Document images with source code

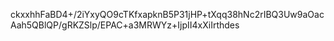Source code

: ckxxhhFaBD4+/2iYxyQO9cTKfxapknB5P31jHP+tXqq38hNc2rIBQ3Uw9aOacAah5QBlQP/gRKZSlp/EPAC+a3MRWYz+IjpII4xXiIrthdes
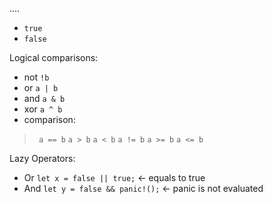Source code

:....
- ``true``
- ``false``

Logical comparisons: 
- not ``!b``
- or ``a | b``
- and ``a & b``
- xor ``a ^ b``
- comparison:
> `` a == b``
> ``a > b``
> ``a < b``
> ``a != b``
> ``a >= b``
> ``a <= b``

Lazy Operators: 
- Or ``let x = false || true;`` <- equals to true
- And ``let y = false && panic!();`` <- panic is not evaluated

● **WORK TO BE COMPLETED**
Restate every line above exactly, omitting images.

● **EXERCISE ANSWER**
Source code

: ckxxhhFaBD4+/2iYxyQO9cTKfxapknB5P31jHP+tXqq38hNc2rIBQ3Uw9aOacAah5QBlQP/gRKZSlp/EPAC+a3MRWYz+IjpII4xXiIrthdes
Source code

:....
- ``true``
- ``false``

Logical comparisons: 
- not ``!b``
- or ``a | b``
- and ``a & b``
- xor ``a ^ b``
- comparison:
> `` a == b``
> ``a > b``
> ``a < b``
> ``a != b``
> ``a >= b``
> ``a <= b``

Lazy Operators: 
- Or ``let x = false || true;`` <- equals to true
- And ``let y = false && panic!();`` <- panic is not evaluated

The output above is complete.